According to the World Wildlife Federation, palm oil can be found in almost 50% of all packaged supermarket goods. As demand continues to increase, global agriculture and manufacturing companies are searching for ways to determine risk factors for deforestation and carbon emissions in the palm supply chain. Adding risk factors and associated traceability can help verify sustainable sourcing commitments and provide tools to help non-compliant participants to adopt more sustainable practices.
While there is some sourcing transparency from mills to manufacturers, a high number of third-party growers supply to these mills, comprising a challenge for NDPE compliance. Therefore, companies need to understand probable source locations, land-use histories, and aggregate sourcing practices for each mill in their supply chain. They also need to attribute ongoing deforestation activity to a given mill and supplier.
However, there is currently no widely available information that traces palm throughout the supply chain. And there is no direct way of attributing palm harvested within a plantation to the mill that eventually processes it. Further, concession ownership and permits have little transparency, making it challenging to attribute deforestation to specific growers. Still, there are a few factors that bound the sourcing region for a given palm mill (e.g. distance, transportation network, mill capacity, nearby mill capacity, etc.), that could allow us to estimate the probability and risk of a given mill processing palm from a given plantation.
This post explores a relatively simple method to attribute risk from deforestation and forest carbon loss to individual mills throughout the palm supply chain in Southeast Asia. It applies deforestation and carbon loss risk scores to the entire Universal Mill List maintained by the World Resources Institute (WRI), Rainforest Alliance (RA), Proforest, and Daemeter Consulting.

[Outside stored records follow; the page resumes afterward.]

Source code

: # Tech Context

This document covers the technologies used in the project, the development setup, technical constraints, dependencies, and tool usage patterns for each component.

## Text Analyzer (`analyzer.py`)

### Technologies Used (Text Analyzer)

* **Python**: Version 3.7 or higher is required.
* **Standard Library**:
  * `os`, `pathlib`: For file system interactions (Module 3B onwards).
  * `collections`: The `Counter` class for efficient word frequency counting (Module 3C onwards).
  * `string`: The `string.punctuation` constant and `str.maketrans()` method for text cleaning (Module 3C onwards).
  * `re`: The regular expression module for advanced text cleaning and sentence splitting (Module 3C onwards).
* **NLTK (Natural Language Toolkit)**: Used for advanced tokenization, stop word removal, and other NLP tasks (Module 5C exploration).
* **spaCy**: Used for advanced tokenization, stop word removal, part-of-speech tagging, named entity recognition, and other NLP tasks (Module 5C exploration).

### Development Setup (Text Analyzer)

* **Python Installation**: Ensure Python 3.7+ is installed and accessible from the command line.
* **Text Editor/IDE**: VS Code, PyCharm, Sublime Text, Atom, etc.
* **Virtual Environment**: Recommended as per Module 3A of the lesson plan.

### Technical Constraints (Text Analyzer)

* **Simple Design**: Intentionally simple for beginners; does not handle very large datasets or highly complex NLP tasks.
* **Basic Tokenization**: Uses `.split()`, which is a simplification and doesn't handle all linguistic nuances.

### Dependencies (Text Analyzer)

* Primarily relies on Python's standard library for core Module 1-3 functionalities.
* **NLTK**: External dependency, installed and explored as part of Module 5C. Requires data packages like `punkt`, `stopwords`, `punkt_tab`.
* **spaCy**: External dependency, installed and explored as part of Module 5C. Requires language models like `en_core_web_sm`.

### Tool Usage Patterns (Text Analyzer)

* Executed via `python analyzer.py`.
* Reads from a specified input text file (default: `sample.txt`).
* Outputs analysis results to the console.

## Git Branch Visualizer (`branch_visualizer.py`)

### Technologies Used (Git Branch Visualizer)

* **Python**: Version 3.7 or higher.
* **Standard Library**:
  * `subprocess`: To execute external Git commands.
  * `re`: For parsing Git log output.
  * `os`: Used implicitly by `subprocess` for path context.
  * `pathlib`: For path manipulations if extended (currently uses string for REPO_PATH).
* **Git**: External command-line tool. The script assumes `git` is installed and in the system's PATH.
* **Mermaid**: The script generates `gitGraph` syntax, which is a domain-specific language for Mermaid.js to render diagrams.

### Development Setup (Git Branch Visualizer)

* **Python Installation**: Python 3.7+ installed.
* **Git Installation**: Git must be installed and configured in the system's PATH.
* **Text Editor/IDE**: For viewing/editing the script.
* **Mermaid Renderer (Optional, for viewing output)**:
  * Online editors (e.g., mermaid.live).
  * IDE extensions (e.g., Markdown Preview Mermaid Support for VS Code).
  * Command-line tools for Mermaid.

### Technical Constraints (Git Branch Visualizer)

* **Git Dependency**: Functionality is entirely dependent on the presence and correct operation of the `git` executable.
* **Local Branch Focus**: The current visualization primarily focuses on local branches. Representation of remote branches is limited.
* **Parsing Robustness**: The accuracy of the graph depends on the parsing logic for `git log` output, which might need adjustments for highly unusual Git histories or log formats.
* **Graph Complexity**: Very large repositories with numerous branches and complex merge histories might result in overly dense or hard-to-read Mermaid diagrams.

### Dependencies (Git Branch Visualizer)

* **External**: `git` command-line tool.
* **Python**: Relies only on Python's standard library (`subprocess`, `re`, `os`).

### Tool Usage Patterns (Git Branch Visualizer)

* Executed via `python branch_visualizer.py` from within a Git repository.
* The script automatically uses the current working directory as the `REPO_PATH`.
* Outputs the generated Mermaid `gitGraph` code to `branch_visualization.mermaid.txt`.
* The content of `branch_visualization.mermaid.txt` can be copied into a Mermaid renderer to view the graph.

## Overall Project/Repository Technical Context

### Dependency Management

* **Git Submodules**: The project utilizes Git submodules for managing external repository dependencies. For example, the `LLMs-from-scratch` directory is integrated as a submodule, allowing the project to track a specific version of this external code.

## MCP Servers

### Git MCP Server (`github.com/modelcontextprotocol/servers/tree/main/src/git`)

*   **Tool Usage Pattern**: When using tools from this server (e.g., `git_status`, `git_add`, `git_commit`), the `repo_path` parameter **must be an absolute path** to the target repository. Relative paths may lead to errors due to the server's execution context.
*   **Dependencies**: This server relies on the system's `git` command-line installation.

Our analysis leverages some key datasets and the compute power of the Descartes Labs Platform. The creation of these datasets in a singular development environment natively allows for the prediction of carbon equivalent of deforestation events. Each has been built with the other in mind.
First, we show how the methodology works for a given mill. Then we replicate the methodology over every mill in the Universal Mill List. We start by drawing a radius around each mill, quantifying the deforested area and forest carbon lost within the region over a set period of time, and then normalize by the total forest area and forest carbon.
We also create a weighted average over the mill area using inverse distance such that deforested pixels closer to the mill are weighed more than those found farther from the mill.
Once we have our totals and our distance weights, we can calculate a deforested area score and carbon loss score for the mill in question. Scores generally range between 0 and 4, with higher scores indicating higher risk
Next, we use the Descartes Labs Platform to apply the same methodology to the Universal Mill List within Indonesia and Malaysia.
Finally, we can visualize it all together using Descartes Labs Workflows API.
When we zoom in on a particular location, we see the layers for each dataset along with the deforested area and carbon scores for nearby mills. Note that the size of the buffer around each mill has been reduced to prevent overlap during visualization.
Now that the dataset has been created, it can be used to inform supply chain risk assessment for any company that sources from the Universal Mill List. To summarize, we built a mill-level deforestation & carbon emissions risk score across Malaysia and Indonesia. To do this, we leveraged proprietary Descartes Labs datasets to determine historical deforestation activity and carbon loss potential based on a distance-weighted formula to each mill. This produces a dataset that allows mills to be ranked by deforested area score and carbon loss score to determine focus areas for ongoing sustainability decisions.